(Source texts of formatted documents)
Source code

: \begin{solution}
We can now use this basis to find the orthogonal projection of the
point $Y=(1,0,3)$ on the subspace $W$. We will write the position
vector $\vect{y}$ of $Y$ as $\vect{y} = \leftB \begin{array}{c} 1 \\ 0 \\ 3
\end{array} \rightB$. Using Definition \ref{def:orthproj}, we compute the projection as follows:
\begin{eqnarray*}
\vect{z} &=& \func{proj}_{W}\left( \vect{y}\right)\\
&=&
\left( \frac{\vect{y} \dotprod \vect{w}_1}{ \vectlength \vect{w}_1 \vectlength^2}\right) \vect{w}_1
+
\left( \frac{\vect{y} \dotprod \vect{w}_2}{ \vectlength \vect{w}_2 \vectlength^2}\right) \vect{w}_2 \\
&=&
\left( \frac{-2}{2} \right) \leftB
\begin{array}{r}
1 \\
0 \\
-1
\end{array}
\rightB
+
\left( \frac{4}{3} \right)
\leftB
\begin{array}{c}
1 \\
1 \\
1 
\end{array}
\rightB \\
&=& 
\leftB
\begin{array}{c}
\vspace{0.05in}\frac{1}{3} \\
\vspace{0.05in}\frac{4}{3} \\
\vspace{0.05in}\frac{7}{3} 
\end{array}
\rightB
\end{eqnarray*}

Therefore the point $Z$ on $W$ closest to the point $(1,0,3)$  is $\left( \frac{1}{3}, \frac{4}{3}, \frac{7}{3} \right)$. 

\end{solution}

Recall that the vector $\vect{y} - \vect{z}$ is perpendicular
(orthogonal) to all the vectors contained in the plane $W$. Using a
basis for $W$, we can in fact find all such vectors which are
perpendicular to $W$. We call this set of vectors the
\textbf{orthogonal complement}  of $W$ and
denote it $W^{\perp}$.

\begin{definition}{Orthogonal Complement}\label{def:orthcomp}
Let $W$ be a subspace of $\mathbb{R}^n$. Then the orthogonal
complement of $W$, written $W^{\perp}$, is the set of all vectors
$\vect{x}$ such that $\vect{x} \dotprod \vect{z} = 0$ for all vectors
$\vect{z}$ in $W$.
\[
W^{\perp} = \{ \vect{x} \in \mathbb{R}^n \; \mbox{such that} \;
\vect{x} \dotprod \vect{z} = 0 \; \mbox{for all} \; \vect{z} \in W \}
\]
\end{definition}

** Exercise aim **
Count every line of the entries that includes "point", and say the number alone.

** Written answer **
2